I have roughly 20 CSV files (all with headers) that I would like to merge all of them into 1 CSV file.
Looking online, one way I found was to use the terminal command:
cat *.csv > file.csv
This worked just fine, but the problem is, as all the CSV files come with headers, those also get placed into the CSV file.
Is there a terminal command or Python script on which I can merge all those CSV files into one and keep only one header?

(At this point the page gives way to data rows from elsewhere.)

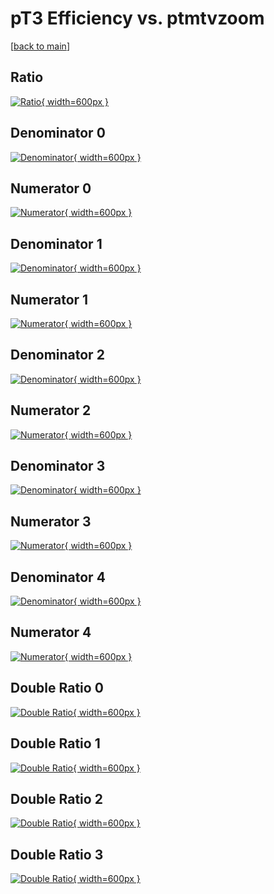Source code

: # pT3 Efficiency vs. ptmtvzoom

[[back to main](./)]



## Ratio

[![Ratio](../mtv/var/pT3_xtr_0_1_eff_ptmtvzoom.png){ width=600px }](../mtv/var/pT3_xtr_0_1_eff_ptmtvzoom.pdf)

## Denominator 0

[![Denominator](../mtv/den/pT3_xtr_0_1_eff_ptmtvzoom_den0.png){ width=600px }](../mtv/den/pT3_xtr_0_1_eff_ptmtvzoom_den0.pdf)

## Numerator 0

[![Numerator](../mtv/num/pT3_xtr_0_1_eff_ptmtvzoom_num0.png){ width=600px }](../mtv/num/pT3_xtr_0_1_eff_ptmtvzoom_num0.pdf)

## Denominator 1

[![Denominator](../mtv/den/pT3_xtr_0_1_eff_ptmtvzoom_den1.png){ width=600px }](../mtv/den/pT3_xtr_0_1_eff_ptmtvzoom_den1.pdf)

## Numerator 1

[![Numerator](../mtv/num/pT3_xtr_0_1_eff_ptmtvzoom_num1.png){ width=600px }](../mtv/num/pT3_xtr_0_1_eff_ptmtvzoom_num1.pdf)

## Denominator 2

[![Denominator](../mtv/den/pT3_xtr_0_1_eff_ptmtvzoom_den2.png){ width=600px }](../mtv/den/pT3_xtr_0_1_eff_ptmtvzoom_den2.pdf)

## Numerator 2

[![Numerator](../mtv/num/pT3_xtr_0_1_eff_ptmtvzoom_num2.png){ width=600px }](../mtv/num/pT3_xtr_0_1_eff_ptmtvzoom_num2.pdf)

## Denominator 3

[![Denominator](../mtv/den/pT3_xtr_0_1_eff_ptmtvzoom_den3.png){ width=600px }](../mtv/den/pT3_xtr_0_1_eff_ptmtvzoom_den3.pdf)

## Numerator 3

[![Numerator](../mtv/num/pT3_xtr_0_1_eff_ptmtvzoom_num3.png){ width=600px }](../mtv/num/pT3_xtr_0_1_eff_ptmtvzoom_num3.pdf)

## Denominator 4

[![Denominator](../mtv/den/pT3_xtr_0_1_eff_ptmtvzoom_den4.png){ width=600px }](../mtv/den/pT3_xtr_0_1_eff_ptmtvzoom_den4.pdf)

## Numerator 4

[![Numerator](../mtv/num/pT3_xtr_0_1_eff_ptmtvzoom_num4.png){ width=600px }](../mtv/num/pT3_xtr_0_1_eff_ptmtvzoom_num4.pdf)

## Double Ratio 0

[![Double Ratio](../mtv/ratio/pT3_xtr_0_1_eff_ptmtvzoom_ratio0.png){ width=600px }](../mtv/ratio/pT3_xtr_0_1_eff_ptmtvzoom_ratio0.pdf)

## Double Ratio 1

[![Double Ratio](../mtv/ratio/pT3_xtr_0_1_eff_ptmtvzoom_ratio1.png){ width=600px }](../mtv/ratio/pT3_xtr_0_1_eff_ptmtvzoom_ratio1.pdf)

## Double Ratio 2

[![Double Ratio](../mtv/ratio/pT3_xtr_0_1_eff_ptmtvzoom_ratio2.png){ width=600px }](../mtv/ratio/pT3_xtr_0_1_eff_ptmtvzoom_ratio2.pdf)

## Double Ratio 3

[![Double Ratio](../mtv/ratio/pT3_xtr_0_1_eff_ptmtvzoom_ratio3.png){ width=600px }](../mtv/ratio/pT3_xtr_0_1_eff_ptmtvzoom_ratio3.pdf)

My vote goes to the Awk solution, but since this question explicitly asks about Python, here is a solution for that.
import csv
import sys
writer = csv.writer(sys.stdout)
firstfile = True
for file in sys.argv[1:]:
with open(file, 'r') as rawfile:
reader = csv.reader(rawfile)
for idx, row in enumerate(reader):
# enumerate() is zero-based by default; 0 is first line
if idx == 0 and not firstfile:
continue
writer.writerow(row)
firstfile = False
Usage: python script.py first.csv second.csv etc.csv >final.csv
This simple script doesn't really benefit from any Python features, but if you need to count the number of fields in non-trivial CSV files (i.e. with quoted fields which might contain a comma which isn't a separator) that's hard in Awk, and trivial in Python (because the csv
library already knows exactly how to handle that).